The University of Utah’s J. Willard Marriott Library will host the art exhibition Globalocation: Celebrating 20 Years of Artnauts, Jan. 20-March 3.

Artnauts, an art collective formed 20 years ago by George Rivera, professor of art and art history at the University of Colorado, Boulder, consists of 300 global artists who serve as goodwill ambassadors, acknowledging and supporting victims of oppression worldwide. Their creativity has generated over 230 exhibitions across five continents. Five faculty members from the U’s Department of Art and Art History are members of the collective, Sandy Brunvand, Beth Krensky, V. Kim Martinez, Brian Snapp and Xi Zhang.

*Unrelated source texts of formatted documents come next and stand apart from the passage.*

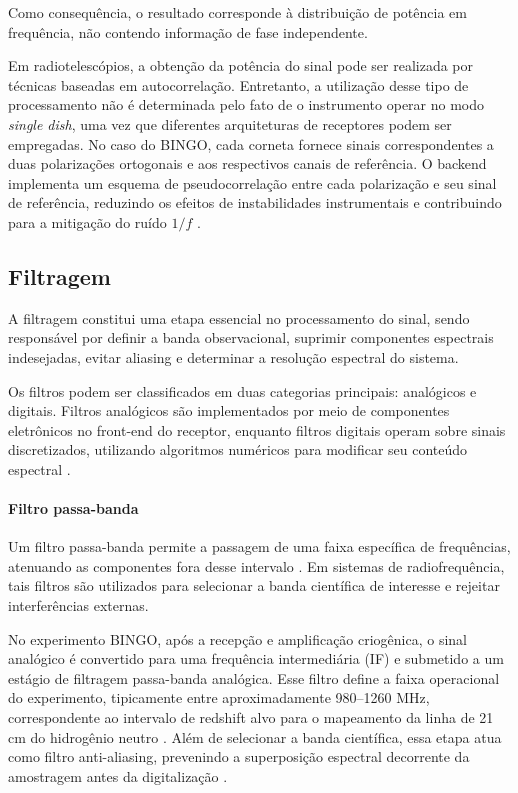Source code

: \begin{itemize}
Como consequência, o resultado corresponde à distribuição de potência em frequência, não contendo informação de fase independente.

Em radiotelescópios, a obtenção da potência do sinal pode ser realizada por técnicas baseadas em autocorrelação. Entretanto, a utilização desse tipo de processamento não é determinada pelo fato de o instrumento operar no modo \textit{single dish}, uma vez que diferentes arquiteturas de receptores podem ser empregadas. No caso do BINGO, cada corneta fornece sinais correspondentes a duas polarizações ortogonais e aos respectivos canais de referência. O backend implementa um esquema de pseudocorrelação entre cada polarização e seu sinal de referência, reduzindo os efeitos de instabilidades instrumentais e contribuindo para a mitigação do ruído \(1/f\) \cite{guillen2023_bingo,wuensche2022bingoII}.
\end{itemize}

\subsection{Filtragem}

A filtragem constitui uma etapa essencial no processamento do sinal, sendo responsável por definir a banda observacional, suprimir componentes espectrais indesejadas, evitar aliasing e determinar a resolução espectral do sistema.

Os filtros podem ser classificados em duas categorias principais: analógicos e digitais. Filtros analógicos são implementados por meio de componentes eletrônicos no front-end do receptor, enquanto filtros digitais operam sobre sinais discretizados, utilizando algoritmos numéricos para modificar seu conteúdo espectral \cite{MarcelobjApostilaPDS}.

\paragraph{Filtro passa-banda}

Um filtro passa-banda permite a passagem de uma faixa específica de frequências, atenuando as componentes fora desse intervalo \cite{Pimental2022}. Em sistemas de radiofrequência, tais filtros são utilizados para selecionar a banda científica de interesse e rejeitar interferências externas.


No experimento BINGO, após a recepção e amplificação criogênica, o sinal analógico é convertido para uma frequência intermediária (IF) e submetido a um estágio de filtragem passa-banda analógica. Esse filtro define a faixa operacional do experimento, tipicamente entre aproximadamente 980–1260 MHz, correspondente ao intervalo de redshift alvo para o mapeamento da linha de 21 cm do hidrogênio neutro \cite{Wuensche2022}. Além de selecionar a banda científica, essa etapa atua como filtro anti-aliasing, prevenindo a superposição espectral decorrente da amostragem antes da digitalização \cite{MarcelobjApostilaPDS}.

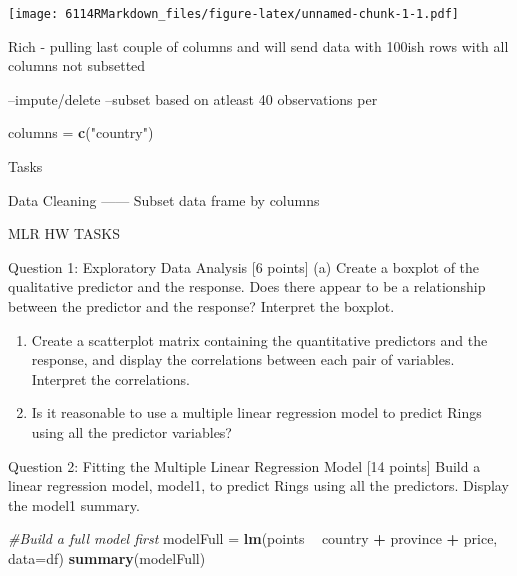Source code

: \documentclass[]{article}
\newenvironment{Shaded}{\begin{snugshade}}{\end{snugshade}}
\newcommand{\CommentTok}[1]{\textcolor[rgb]{0.56,0.35,0.01}{\textit{#1}}}
\newcommand{\DataTypeTok}[1]{\textcolor[rgb]{0.13,0.29,0.53}{#1}}
\newcommand{\KeywordTok}[1]{\textcolor[rgb]{0.13,0.29,0.53}{\textbf{#1}}}
\newcommand{\NormalTok}[1]{#1}
\newcommand{\OperatorTok}[1]{\textcolor[rgb]{0.81,0.36,0.00}{\textbf{#1}}}
\newcommand{\StringTok}[1]{\textcolor[rgb]{0.31,0.60,0.02}{#1}}
\begin{document}
\texttt{[image: 6114RMarkdown\_files/figure-latex/unnamed-chunk-1-1.pdf]}

Rich - pulling last couple of columns and will send data with 100ish
rows with all columns not subsetted

--impute/delete --subset based on atleast 40 observations per

\begin{Shaded}
\begin{Highlighting}[]
\NormalTok{columns =}\StringTok{ }\KeywordTok{c}\NormalTok{(}\StringTok{"country"}\NormalTok{)}
\end{Highlighting}
\end{Shaded}

Tasks

Data Cleaning ------ Subset data frame by columns

MLR HW TASKS

Question 1: Exploratory Data Analysis {[}6 points{]} (a) Create a
boxplot of the qualitative predictor and the response. Does there appear
to be a relationship between the predictor and the response? Interpret
the boxplot.

\begin{enumerate}
\def\labelenumi{(\alph{enumi})}
\setcounter{enumi}{1}
\item
  Create a scatterplot matrix containing the quantitative predictors and
  the response, and display the correlations between each pair of
  variables. Interpret the correlations.
\item
  Is it reasonable to use a multiple linear regression model to predict
  Rings using all the predictor variables?
\end{enumerate}

Question 2: Fitting the Multiple Linear Regression Model {[}14 points{]}
Build a linear regression model, model1, to predict Rings using all the
predictors. Display the model1 summary.

\begin{Shaded}
\begin{Highlighting}[]
\CommentTok{#Build a full model first}
\NormalTok{modelFull =}\StringTok{ }\KeywordTok{lm}\NormalTok{(points }\OperatorTok{~}\StringTok{ }\NormalTok{country }\OperatorTok{+}\StringTok{ }\NormalTok{province }\OperatorTok{+}\StringTok{ }\NormalTok{price, }\DataTypeTok{data=}\NormalTok{df)}
\KeywordTok{summary}\NormalTok{(modelFull)}
\end{Highlighting}
\end{Shaded}
\end{document}
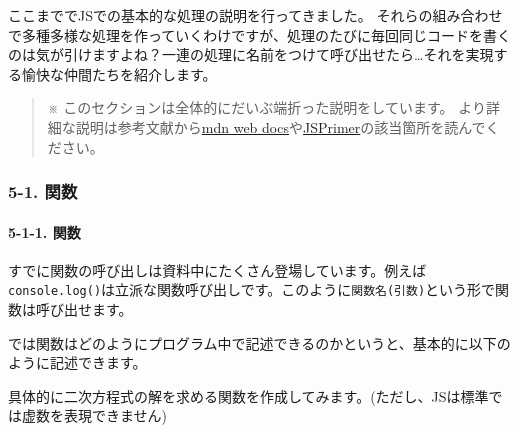 ここまででJSでの基本的な処理の説明を行ってきました。
それらの組み合わせで多種多様な処理を作っていくわけですが、処理のたびに毎回同じコードを書くのは気が引けますよね？一連の処理に名前をつけて呼び出せたら\ldots それを実現する愉快な仲間たちを紹介します。

\begin{quote}
※ このセクションは全体的にだいぶ端折った説明をしています。
より詳細な説明は参考文献から\href{https://developer.mozilla.org/ja/docs/Web}{mdn
web
docs}や\href{https://jsprimer.net/}{JSPrimer}の該当箇所を読んでください。
\end{quote}

\subsubsection{5-1. 関数}\label{ux95a2ux6570}

\paragraph{5-1-1. 関数}\label{ux95a2ux6570-1}

すでに関数の呼び出しは資料中にたくさん登場しています。例えば\texttt{console.log()}は立派な関数呼び出しです。このように\texttt{関数名(引数)}という形で関数は呼び出せます。

では関数はどのようにプログラム中で記述できるのかというと、基本的に以下のように記述できます。

\begin{Shaded}
\begin{Highlighting}[]
 \OperatorTok{\textless{}}\OperatorTok{\textgreater{}}\NormalTok{ (}\OperatorTok{\textless{}}\OperatorTok{\textgreater{}}\NormalTok{) \{}
  \OperatorTok{\textless{}}\OperatorTok{\textgreater{}}
   \OperatorTok{\textless{}}\OperatorTok{\textgreater{};}
\NormalTok{\}}
\end{Highlighting}
\end{Shaded}

具体的に二次方程式の解を求める関数を作成してみます。(ただし、JSは標準では虚数を表現できません)

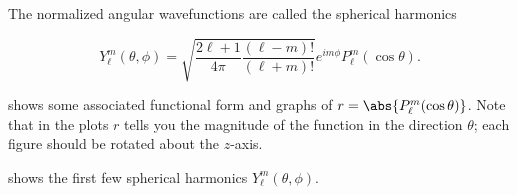 \documentclass[a4paper,12pt]{report}
\begin{document}
The normalized angular wavefunctions are called the spherical harmonics

\begin{equation}
  Y_{\ell }^{m}(\theta ,\phi ) = \sqrt{\frac{2\ell +1}{4\pi } \frac{(\ell -m)!}{(\ell +m)!} } e^{i m \phi }P_{\ell }^{m}(\cos \theta ).      
\end{equation}

 shows some associated functional form and graphs of \(r = \abs{P_{\ell }^{m}  (\cos \theta )}\). Note that in the plots \(r\) tells you the magnitude of the function in the direction \(\theta \); each figure should be rotated about the \(z\)-axis.  

 shows the first few spherical harmonics \(Y_{\ell }^{m}(\theta ,\phi )  \). 


\end{document}

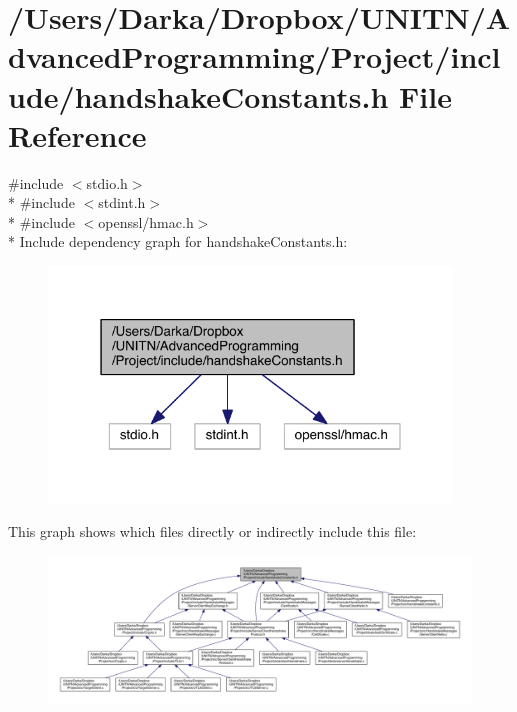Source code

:\section{/\+Users/\+Darka/\+Dropbox/\+U\+N\+I\+T\+N/\+Advanced\+Programming/\+Project/include/handshake\+Constants.h File Reference}
\label{handshake_constants_8h}
{\ttfamily \#include $<$stdio.\+h$>$}\\*
{\ttfamily \#include $<$stdint.\+h$>$}\\*
{\ttfamily \#include $<$openssl/hmac.\+h$>$}\\*
Include dependency graph for handshake\+Constants.\+h\+:\nopagebreak
\begin{figure}[H]
\begin{center}
\leavevmode
\includegraphics[width=304pt]{handshake_constants_8h__incl}
\end{center}
\end{figure}
This graph shows which files directly or indirectly include this file\+:\nopagebreak
\begin{figure}[H]
\begin{center}
\leavevmode
\includegraphics[width=350pt]{handshake_constants_8h__dep__incl}
\end{center}
\end{figure}
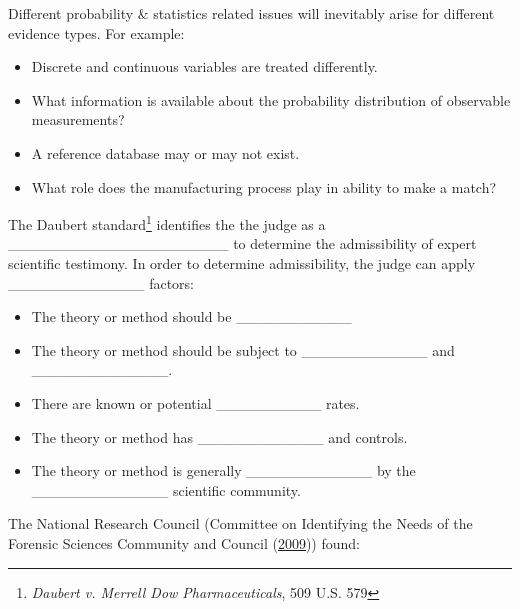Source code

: \documentclass[]{book}
\providecommand{\tightlist}{%
  \setlength{\itemsep}{0pt}\setlength{\parskip}{0pt}}
\let\rmarkdownfootnote\footnote%
\def\footnote{\protect\rmarkdownfootnote}
\theoremstyle{definition}
\theoremstyle{definition}
\theoremstyle{remark}
\begin{document}
Different probability \& statistics related issues will inevitably arise
for different evidence types. For example:

\begin{itemize}
\tightlist
\item
  Discrete and continuous variables are treated differently.
\item
  What information is available about the probability distribution of
  observable measurements?
\item
  A reference database may or may not exist.
\item
  What role does the manufacturing process play in ability to make a
  match?
\end{itemize}

The Daubert standard\footnote{\emph{Daubert v. Merrell Dow
  Pharmaceuticals}, 509 U.S. 579} identifies the the judge as a
\_\_\_\_\_\_\_\_\_\_\_\_\_\_\_\_\_\_\_\_\_ to determine the
admissibility of expert scientific testimony. In order to determine
admissibility, the judge can apply \_\_\_\_\_\_\_\_\_\_\_\_\_ factors:
\vspace{.1in}

\begin{itemize}
\tightlist
\item
  The theory or method should be \_\_\_\_\_\_\_\_\_\_\_ \vspace{.1in}
\item
  The theory or method should be subject to \_\_\_\_\_\_\_\_\_\_\_\_ and
  \_\_\_\_\_\_\_\_\_\_\_\_\_. \vspace{.1in}
\item
  There are known or potential \_\_\_\_\_\_\_\_\_\_ rates.\vspace{.1in}
\item
  The theory or method has \_\_\_\_\_\_\_\_\_\_\_\_ and
  controls.\vspace{.1in}
\item
  The theory or method is generally \_\_\_\_\_\_\_\_\_\_\_\_ by the
  \_\_\_\_\_\_\_\_\_\_\_\_\_ scientific community.
\end{itemize}

The National Research Council (Committee on Identifying the Needs of the
Forensic Sciences Community and Council
(\protect\hyperlink{ref-nrc09}{2009})) found:\vspace{.1in}
\end{document}
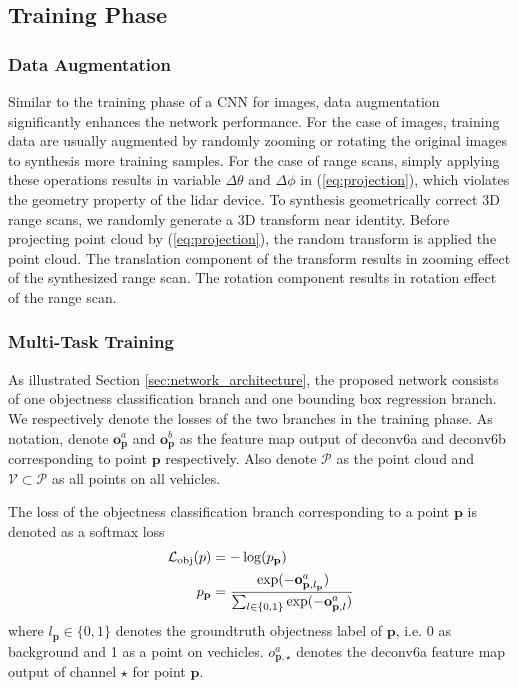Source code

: \documentclass[conference]{IEEEtran}
\begin{document}
\subsection{Training Phase}
\subsubsection{Data Augmentation}
Similar to the training phase of a CNN for images, data augmentation significantly enhances the network performance. For the case of images, training data are usually augmented by randomly zooming or rotating the original images to synthesis more training samples. For the case of range scans, simply applying these operations results in variable $\Delta \theta$ and $\Delta \phi$ in (\ref{eq:projection}), which violates the geometry property of the lidar device. To synthesis geometrically correct 3D range scans, we randomly generate a 3D transform near identity. Before projecting point cloud by (\ref{eq:projection}), the random transform is applied the point cloud. The translation component of the transform results in zooming effect of the synthesized range scan. The rotation component results in rotation effect of the range scan. 

\subsubsection{Multi-Task Training}
As illustrated Section \ref{sec:network_architecture}, the proposed network consists of one objectness classification branch and one bounding box regression branch. We respectively denote the losses of the two branches in the training phase. As notation, denote $\mathbf{o}^a_\mathbf{p}$ and $\mathbf{o}^b_\mathbf{p}$ as the feature map output of deconv6a and deconv6b corresponding to point $\mathbf{p}$ respectively. Also denote $\mathcal{P}$ as the point cloud and $\mathcal{V} \subset \mathcal{P}$ as all points on all vehicles.

The loss of the objectness classification branch corresponding to a point $\mathbf{p}$ is denoted as a softmax loss
\begin{equation}
\begin{aligned}
    \mathcal{L}_\textrm{obj}(p) &= - \log (p_\mathbf{p}) \\
    p_\mathbf{p} &= \cfrac{\exp (-\mathbf{o}^a_{\mathbf{p}, l_\mathbf{p}})}{ \sum_{l \in \{0, 1\}}{\exp (-\mathbf{o}^a_{\mathbf{p}, l})}}
\end{aligned}
\label{eq:object_loss}
\end{equation}
where $l_\mathbf{p} \in \{0, 1\}$ denotes the groundtruth objectness label of $\mathbf{p}$, i.e. 0 as background and 1 as a point on vechicles.  $o^a_{\mathbf{p}, \star}$ denotes the deconv6a feature map output of channel $\star$ for point $\mathbf{p}$.
\end{document}

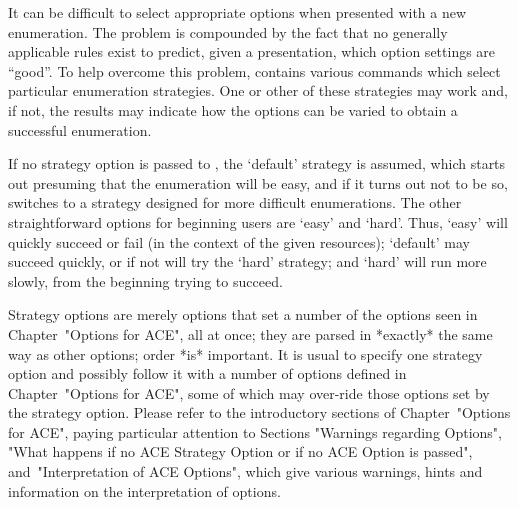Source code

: 

It can be difficult to select appropriate options when presented  with
a new enumeration. The problem is  compounded  by  the  fact  that  no
generally applicable rules exist to  predict,  given  a  presentation,
which option settings are ``good''. To  help  overcome  this  problem,
{\ACE} contains various commands which select  particular  enumeration
strategies. One or other of these strategies may work and, if not, the
results may indicate how  the  options  can  be  varied  to  obtain  a
successful enumeration.

If no strategy option is passed to {\ACE}, the `default'  strategy  is
assumed, which starts out presuming that the enumeration will be easy,
and if it turns out not to  be  so,  {\ACE}  switches  to  a  strategy
designed for more difficult enumerations.  The  other  straightforward
options for beginning users are `easy' and `hard'. Thus,  `easy'  will
quickly succeed or fail (in  the  context  of  the  given  resources);
`default' may succeed quickly, or if not will try the `hard' strategy;
and `hard' will run more slowly, from the beginning trying to succeed.

Strategy options are merely options that set a number of  the  options
seen in Chapter~"Options for ACE", all at once;  they  are  parsed  in
*exactly* the same way as other options; order *is* important.  It  is
usual to specify one strategy option and possibly  follow  it  with  a
number of options defined in Chapter~"Options for ACE", some of  which
may over-ride those options set by the strategy option.  Please  refer
to the introductory sections  of  Chapter~"Options  for  ACE",  paying
particular attention to Sections "Warnings regarding  Options",  "What
happens if no ACE Strategy Option or if  no  ACE  Option  is  passed",
and~"Interpretation of ACE  Options",  which  give  various  warnings,
hints and information on the interpretation of options.

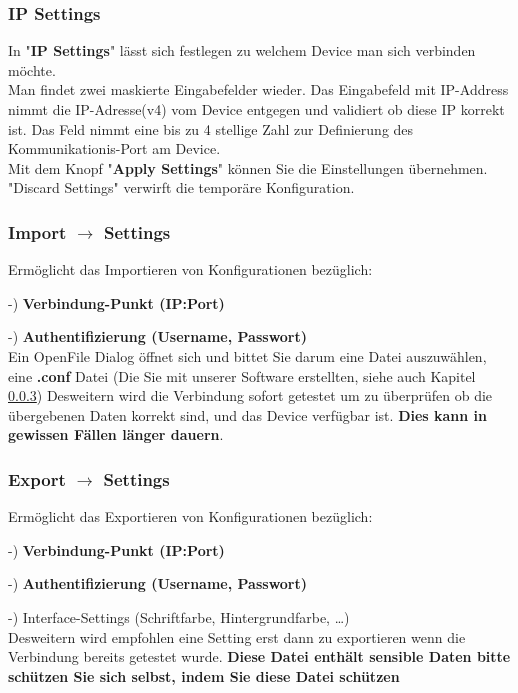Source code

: \documentclass[11pt]{article} %
\begin{document}
\subsubsection{IP Settings}
In "\textbf{IP Settings}" lässt sich festlegen zu welchem Device man sich verbinden möchte.\\
Man findet zwei maskierte Eingabefelder wieder. Das Eingabefeld mit IP-Address nimmt die IP-Adresse(v4) vom Device entgegen und validiert ob diese IP korrekt ist. Das Feld nimmt eine bis zu 4 stellige Zahl zur Definierung des Kommunikationis-Port am Device.\\
Mit dem Knopf "\textbf{Apply Settings}" können Sie die Einstellungen übernehmen. "Discard Settings" verwirft die temporäre Konfiguration.\\
\color{black}
\subsubsection{Import $\rightarrow$ Settings}
\label{sec:FFIS}
Ermöglicht das Importieren von Konfigurationen bezüglich: 

-) \textbf{Verbindung-Punkt (IP:Port)}

-) \textbf{Authentifizierung (Username, Passwort)}\\
Ein OpenFile Dialog öffnet sich und bittet Sie darum eine Datei auszuwählen, eine \textbf{.conf} Datei (Die Sie mit unserer Software erstellten, siehe auch Kapitel \ref{sec:FFES})
Desweitern wird die Verbindung sofort getestet um zu überprüfen ob die übergebenen Daten korrekt sind, und das Device verfügbar ist.
\textbf{Dies kann in gewissen Fällen länger dauern}.\\
\subsubsection{Export $\rightarrow$ Settings}
\label{sec:FFES}
Ermöglicht das Exportieren von Konfigurationen bezüglich: 

-) \textbf{Verbindung-Punkt (IP:Port)}

-) \textbf{Authentifizierung (Username, Passwort)}

-) Interface-Settings (Schriftfarbe, Hintergrundfarbe, \dots )\\
Desweitern wird empfohlen eine Setting erst dann zu exportieren wenn die Verbindung bereits getestet wurde.
\textbf{Diese Datei enthält sensible Daten bitte schützen Sie sich selbst, indem Sie diese Datei schützen}\\
\end{document}
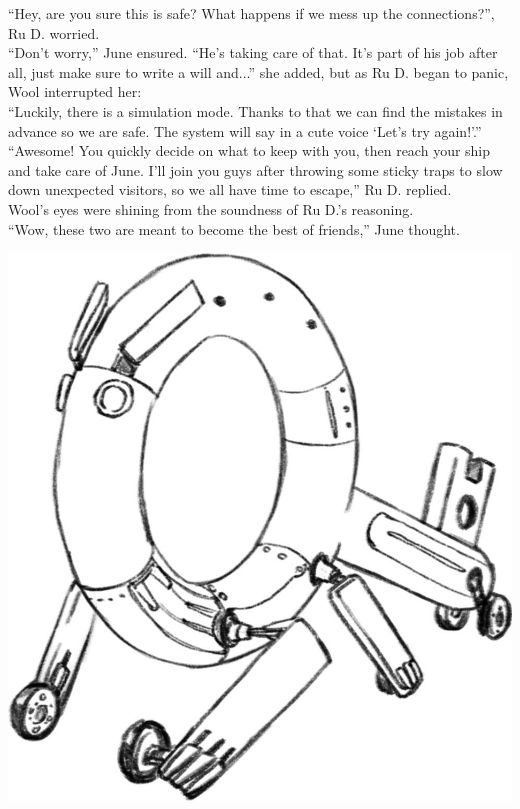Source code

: ``Hey, are you sure this is safe? What happens if we mess up the connections?'', Ru D. worried.\\
``Don't worry,'' June ensured. ``He's taking care of that. It's part of his job after all, just make sure to write a will and...'' she added, but as Ru D. began to panic, Wool interrupted her:\\
``Luckily, there is a simulation mode. Thanks to that we can find the mistakes in advance so we are safe. The system will say in a cute voice `Let's try again!'.''\\
``Awesome! You quickly decide on what to keep with you, then reach your ship and take care of June. I'll join you guys after throwing some sticky traps to slow down unexpected visitors, so we all have time to escape,''  Ru D. replied.\\
Wool's eyes were shining from the soundness of Ru D.'s reasoning. \\
``Wow, these two are meant to become the best of friends,'' June thought.

\begin{center}
    \includegraphics[height=.2\textheight]{Assets/wfbw_ninja}    
\end{center}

Globalocation derives from “Globalocational Art” — a concept used by the Artnauts to refer to their exhibitions in international venues. It is the mission of the Artnauts to take art to places of contention, and this anniversary exhibition is a sample of places where they have been and themes they have addressed.

“The Artnauts could not exist without the commitment of the artists in the collective to a common vision of the transformative power of art,” said Rivera. “The Artnauts make their contribution with art that hopefully generates a dialogue with an international community on subjects that are sometimes difficult to raise.”

Krensky, associate department chair of the Art and Art History Department, had the opportunity to travel with Rivera in Chile as part of an Artnauts project, working with mothers who were searching for their children who had mysteriously disappeared during a time of political unrest.

“When I travelled to Chile in 1998, George and I spent an afternoon with the Mothers of the Disappeared, and the meeting changed my life,” said Krensky. “It was from that moment on that I placed a picture of them on my desk to look at every day. I was so moved by what they each had lost — a son, a brother, a father — and yet what remained for them was a deep, deep well of love. They were fierce warriors and stood up to the government to demand the whereabouts and information of the people who had disappeared, but they lived within profound love.”

The 20th anniversary exhibition at the Marriott Library is a retrospective of the traveling works the Artnauts have toured around the globe. The exhibition will be located on level three of the library. The opening reception is open to the public and will be held on Friday, Jan 20, 4-6 p.m. Rivera will speak at 4 p.m.